Skakel lived there between March of 1978 to February of 1980. Elan was founded in 1970 by Boston psychiatrist Gerald E. Davidson, the record discloses. He visited from Boston at most two or three times a week. Davidson is now dead. His co-founder, Joseph Ricci, was the executive director and therapeutic director while Skakel was there.
Ricci had completed an addiction treatment program at Daytop, a New Haven treatment center, before founding Elan. Both Elan and Daytop, according to the trial court findings, are therapeutic communities that use behavior modification, similar to the Alcoholics Anonymous program, but under the guidance of a residential staff.
On weekdays, groups of eight to 10 students engaged in group discussions to share problems and discuss solutions. Psychiatrist Davidson rarely participated, but Ricci occasionally took part.
Benedict subpoenaed Ricci and Elan staff member Peter McCann to testify in Thim's grand jury investigation, and Sherman immediately filed a request to enjoin their testimony.
For his part, Ricci refused to talk, and Benedict filed a motion to compel testimony. Skakel's lawyers applied for injunctive relief to prevent Ricci's testimony, which Stodolink denied and issued a motion to compel Dec. 10, 1998.

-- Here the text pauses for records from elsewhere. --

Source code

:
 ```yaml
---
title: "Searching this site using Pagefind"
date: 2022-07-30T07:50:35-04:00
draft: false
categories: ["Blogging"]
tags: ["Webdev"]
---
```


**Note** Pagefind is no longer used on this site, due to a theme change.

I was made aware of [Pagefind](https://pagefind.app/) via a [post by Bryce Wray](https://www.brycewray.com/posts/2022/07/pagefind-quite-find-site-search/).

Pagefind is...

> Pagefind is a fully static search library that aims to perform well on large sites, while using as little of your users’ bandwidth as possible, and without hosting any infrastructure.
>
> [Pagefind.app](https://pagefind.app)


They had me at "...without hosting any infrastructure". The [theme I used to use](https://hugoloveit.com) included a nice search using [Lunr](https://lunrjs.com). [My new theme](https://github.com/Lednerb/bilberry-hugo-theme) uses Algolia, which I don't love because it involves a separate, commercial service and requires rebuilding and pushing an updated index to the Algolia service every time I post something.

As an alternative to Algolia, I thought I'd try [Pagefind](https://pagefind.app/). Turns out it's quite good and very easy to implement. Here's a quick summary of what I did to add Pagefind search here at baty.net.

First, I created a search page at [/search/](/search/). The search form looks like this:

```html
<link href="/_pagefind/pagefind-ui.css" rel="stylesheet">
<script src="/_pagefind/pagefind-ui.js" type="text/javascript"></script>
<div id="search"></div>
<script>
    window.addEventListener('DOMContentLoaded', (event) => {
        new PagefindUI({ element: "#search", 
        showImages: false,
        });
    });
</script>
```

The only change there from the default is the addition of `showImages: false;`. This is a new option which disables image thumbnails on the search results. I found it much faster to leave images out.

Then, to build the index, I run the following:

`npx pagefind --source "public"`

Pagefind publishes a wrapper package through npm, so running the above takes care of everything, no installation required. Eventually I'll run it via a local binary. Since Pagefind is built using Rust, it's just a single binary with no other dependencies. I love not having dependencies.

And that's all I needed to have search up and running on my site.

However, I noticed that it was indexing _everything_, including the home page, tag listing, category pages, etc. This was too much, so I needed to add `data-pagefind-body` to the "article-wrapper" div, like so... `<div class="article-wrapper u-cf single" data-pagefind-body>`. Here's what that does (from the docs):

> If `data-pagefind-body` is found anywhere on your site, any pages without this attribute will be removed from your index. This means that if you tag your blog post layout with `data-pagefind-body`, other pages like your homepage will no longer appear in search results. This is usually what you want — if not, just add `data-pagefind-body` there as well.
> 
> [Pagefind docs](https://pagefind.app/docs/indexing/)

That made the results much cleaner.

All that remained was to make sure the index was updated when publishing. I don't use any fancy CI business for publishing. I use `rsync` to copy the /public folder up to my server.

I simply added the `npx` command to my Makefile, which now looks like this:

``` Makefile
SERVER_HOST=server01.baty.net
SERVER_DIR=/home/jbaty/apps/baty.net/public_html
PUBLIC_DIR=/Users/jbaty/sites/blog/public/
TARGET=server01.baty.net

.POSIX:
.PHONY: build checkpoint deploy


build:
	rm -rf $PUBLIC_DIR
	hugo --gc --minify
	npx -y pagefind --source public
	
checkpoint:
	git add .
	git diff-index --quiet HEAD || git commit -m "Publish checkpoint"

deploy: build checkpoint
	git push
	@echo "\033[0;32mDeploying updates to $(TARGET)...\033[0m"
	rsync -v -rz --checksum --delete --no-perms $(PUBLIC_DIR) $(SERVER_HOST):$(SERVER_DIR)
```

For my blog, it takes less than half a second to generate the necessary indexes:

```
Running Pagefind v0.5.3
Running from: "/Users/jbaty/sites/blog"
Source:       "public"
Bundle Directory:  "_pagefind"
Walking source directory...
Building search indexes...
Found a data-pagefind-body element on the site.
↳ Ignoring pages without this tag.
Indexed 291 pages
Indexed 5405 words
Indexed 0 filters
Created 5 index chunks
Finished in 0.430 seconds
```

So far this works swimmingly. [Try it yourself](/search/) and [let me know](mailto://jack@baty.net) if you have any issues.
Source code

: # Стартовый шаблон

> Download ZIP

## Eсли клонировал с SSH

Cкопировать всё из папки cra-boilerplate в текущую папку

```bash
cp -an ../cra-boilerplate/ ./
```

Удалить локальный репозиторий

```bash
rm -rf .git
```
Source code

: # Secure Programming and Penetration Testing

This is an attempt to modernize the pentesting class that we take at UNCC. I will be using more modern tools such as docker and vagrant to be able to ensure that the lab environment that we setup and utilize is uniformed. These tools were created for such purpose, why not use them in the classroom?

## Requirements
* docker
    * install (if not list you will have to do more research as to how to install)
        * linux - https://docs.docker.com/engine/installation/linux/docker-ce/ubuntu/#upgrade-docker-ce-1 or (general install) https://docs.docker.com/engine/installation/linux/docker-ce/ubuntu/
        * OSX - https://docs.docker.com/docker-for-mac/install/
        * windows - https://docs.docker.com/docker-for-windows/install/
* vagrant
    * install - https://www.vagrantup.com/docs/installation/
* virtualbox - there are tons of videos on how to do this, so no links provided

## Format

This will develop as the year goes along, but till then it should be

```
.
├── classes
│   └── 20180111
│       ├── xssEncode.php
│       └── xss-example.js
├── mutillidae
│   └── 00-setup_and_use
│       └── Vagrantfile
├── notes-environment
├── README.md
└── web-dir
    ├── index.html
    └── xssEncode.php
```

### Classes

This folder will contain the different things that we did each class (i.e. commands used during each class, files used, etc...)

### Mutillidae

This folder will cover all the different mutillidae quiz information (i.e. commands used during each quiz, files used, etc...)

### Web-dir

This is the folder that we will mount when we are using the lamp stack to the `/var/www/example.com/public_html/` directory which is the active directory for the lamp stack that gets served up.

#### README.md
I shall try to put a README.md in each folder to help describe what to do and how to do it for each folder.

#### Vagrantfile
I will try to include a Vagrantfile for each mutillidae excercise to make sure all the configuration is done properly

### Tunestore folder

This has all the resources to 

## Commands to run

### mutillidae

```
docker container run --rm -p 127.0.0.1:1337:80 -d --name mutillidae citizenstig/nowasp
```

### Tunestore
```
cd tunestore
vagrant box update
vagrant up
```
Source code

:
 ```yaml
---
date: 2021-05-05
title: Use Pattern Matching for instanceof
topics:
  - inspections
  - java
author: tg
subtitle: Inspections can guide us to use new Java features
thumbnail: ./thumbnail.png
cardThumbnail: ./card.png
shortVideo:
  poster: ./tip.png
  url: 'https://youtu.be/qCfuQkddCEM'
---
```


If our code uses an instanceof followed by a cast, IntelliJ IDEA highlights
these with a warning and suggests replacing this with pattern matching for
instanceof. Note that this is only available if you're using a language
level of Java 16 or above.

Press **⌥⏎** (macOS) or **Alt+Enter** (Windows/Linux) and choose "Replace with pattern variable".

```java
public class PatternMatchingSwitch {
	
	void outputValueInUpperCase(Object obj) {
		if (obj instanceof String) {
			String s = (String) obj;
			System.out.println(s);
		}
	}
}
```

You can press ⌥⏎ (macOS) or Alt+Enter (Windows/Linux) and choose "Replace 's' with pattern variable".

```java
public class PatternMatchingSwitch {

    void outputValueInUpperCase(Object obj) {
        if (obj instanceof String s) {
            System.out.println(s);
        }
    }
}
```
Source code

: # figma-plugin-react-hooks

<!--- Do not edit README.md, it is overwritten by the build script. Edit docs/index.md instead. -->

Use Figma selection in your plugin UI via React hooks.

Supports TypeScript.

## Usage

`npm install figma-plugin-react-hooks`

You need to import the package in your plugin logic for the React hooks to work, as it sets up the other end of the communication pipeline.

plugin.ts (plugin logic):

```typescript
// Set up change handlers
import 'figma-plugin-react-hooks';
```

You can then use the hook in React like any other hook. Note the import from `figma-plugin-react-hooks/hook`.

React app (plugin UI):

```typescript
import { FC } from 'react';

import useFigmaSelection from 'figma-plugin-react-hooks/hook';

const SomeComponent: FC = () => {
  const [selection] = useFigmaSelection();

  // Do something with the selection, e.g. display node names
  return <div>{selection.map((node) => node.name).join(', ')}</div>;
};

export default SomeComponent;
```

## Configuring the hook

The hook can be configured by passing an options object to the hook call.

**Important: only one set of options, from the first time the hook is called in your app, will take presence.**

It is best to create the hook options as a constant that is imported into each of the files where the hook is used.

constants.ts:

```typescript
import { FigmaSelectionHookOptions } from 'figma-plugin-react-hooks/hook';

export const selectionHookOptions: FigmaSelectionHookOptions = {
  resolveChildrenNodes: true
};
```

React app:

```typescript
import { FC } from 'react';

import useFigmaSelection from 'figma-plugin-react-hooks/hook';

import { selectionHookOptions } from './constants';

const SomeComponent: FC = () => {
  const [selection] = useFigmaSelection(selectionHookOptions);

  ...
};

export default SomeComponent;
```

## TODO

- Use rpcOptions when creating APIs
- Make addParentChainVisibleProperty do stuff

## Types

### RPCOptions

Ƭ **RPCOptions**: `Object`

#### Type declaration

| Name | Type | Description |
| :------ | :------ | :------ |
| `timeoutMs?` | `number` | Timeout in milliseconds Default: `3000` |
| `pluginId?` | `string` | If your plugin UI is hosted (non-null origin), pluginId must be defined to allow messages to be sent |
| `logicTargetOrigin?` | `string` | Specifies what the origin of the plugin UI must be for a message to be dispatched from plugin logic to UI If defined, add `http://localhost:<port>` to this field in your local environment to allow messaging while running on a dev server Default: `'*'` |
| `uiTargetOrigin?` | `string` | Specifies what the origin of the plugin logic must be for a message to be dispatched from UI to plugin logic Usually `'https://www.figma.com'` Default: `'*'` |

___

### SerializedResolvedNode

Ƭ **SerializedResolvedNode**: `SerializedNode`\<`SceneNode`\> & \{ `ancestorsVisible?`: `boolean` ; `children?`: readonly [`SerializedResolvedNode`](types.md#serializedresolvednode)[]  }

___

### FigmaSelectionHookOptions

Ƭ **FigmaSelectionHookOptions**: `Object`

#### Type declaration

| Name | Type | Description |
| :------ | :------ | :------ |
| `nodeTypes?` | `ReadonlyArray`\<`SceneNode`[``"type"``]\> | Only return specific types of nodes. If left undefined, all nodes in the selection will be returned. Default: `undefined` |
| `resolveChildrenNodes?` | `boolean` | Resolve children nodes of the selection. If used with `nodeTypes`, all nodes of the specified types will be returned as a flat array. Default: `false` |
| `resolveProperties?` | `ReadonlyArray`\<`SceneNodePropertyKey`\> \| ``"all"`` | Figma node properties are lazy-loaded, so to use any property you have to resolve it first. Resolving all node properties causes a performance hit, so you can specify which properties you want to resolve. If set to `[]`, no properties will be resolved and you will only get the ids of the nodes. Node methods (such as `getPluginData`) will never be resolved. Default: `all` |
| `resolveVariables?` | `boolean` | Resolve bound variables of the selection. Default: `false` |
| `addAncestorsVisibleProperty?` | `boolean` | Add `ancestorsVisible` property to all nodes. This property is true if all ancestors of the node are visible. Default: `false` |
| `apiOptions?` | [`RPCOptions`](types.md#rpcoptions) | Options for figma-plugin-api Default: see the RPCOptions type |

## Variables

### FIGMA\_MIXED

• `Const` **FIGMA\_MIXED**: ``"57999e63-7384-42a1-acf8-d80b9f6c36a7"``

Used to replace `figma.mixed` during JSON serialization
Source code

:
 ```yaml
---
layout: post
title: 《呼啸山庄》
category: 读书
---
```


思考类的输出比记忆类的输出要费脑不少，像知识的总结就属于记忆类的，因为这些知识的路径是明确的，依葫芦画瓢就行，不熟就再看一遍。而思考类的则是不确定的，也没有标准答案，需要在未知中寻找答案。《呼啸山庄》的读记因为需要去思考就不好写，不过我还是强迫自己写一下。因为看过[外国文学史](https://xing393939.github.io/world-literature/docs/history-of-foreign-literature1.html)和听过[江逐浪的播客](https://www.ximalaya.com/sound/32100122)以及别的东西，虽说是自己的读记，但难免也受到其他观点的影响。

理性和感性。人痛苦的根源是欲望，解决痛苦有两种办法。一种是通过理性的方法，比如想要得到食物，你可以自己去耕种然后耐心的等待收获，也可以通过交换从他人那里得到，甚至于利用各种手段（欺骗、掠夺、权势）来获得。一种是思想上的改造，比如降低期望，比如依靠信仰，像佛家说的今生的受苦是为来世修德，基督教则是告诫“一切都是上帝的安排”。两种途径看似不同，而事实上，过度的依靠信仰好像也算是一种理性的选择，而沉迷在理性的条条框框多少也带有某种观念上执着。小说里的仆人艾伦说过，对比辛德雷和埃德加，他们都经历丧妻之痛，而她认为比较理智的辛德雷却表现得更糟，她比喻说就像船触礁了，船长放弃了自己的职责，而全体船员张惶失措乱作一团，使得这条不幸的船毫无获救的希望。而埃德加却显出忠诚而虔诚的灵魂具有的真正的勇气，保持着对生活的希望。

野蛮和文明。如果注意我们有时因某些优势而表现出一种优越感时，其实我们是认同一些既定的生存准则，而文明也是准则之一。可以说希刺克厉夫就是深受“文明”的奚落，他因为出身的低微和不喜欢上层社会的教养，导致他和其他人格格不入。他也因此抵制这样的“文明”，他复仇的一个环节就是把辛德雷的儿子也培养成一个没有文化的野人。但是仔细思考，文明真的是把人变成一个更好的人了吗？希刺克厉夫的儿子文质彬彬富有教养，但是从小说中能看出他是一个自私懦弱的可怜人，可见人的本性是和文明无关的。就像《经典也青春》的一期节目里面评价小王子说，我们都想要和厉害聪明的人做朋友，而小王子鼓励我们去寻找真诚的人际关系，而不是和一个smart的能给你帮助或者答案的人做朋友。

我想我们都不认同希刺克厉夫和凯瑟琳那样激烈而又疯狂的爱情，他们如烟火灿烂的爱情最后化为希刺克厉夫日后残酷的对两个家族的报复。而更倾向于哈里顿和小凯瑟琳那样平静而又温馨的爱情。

Sherman promptly appealed, on grounds that Stodolink misconstrued the statute to apply only to statements made in a mental health facility, rather than anywhere during a course of treatment.
The Lavery opinion says the question of whether Elan was a mental health facility is irrelevant, because the privilege applies everywhere during a course of treatment.
The decision gives new strength to the view that alcoholism can legally be considered a disease, in some contexts. If the Legislature had wanted to exclude alcohol-related disorders from the category of mental conditions protected by our state's psychiatrist-patient privilege, it could easily have done so, writes Lavery, concluding the lawmakers had no such intent.
He quotes with approval a phrase from the 1977 case of Adams v. Weinberger, in the Court of Appeals for the Eighth Circuit: We are not so Victorian as to be indifferent to the expanding theory of alcoholism being a disease.
The Appellate Court refused to be swayed by Benedict's leading authority, the 1987 case of State v. Rollinson, in which a plaintiff being treated for an alcohol-related disorder appealed the trial court's refusal to grant his motions to suppress statements he made to staff in the hospital's detox unit.
The plaintiff in Rollinson conceded that his claims didn't fall within the statutory privilege of communication between a psychiatrist and patient, and the state Supreme Court decided the case based on that point.
We decline to transform the defendant's concession in Rollinson into a legal conclusion that all records and communications relating to the diagnosis or treatment of alcohol-related disorders do not fall within the psychiatrist-patient privilege, Lavery writes, finding the trial court was wrong to conclude that alcohol-related treatment didn't fall within the definition of treatment for a mental condition in the confidentiality statute.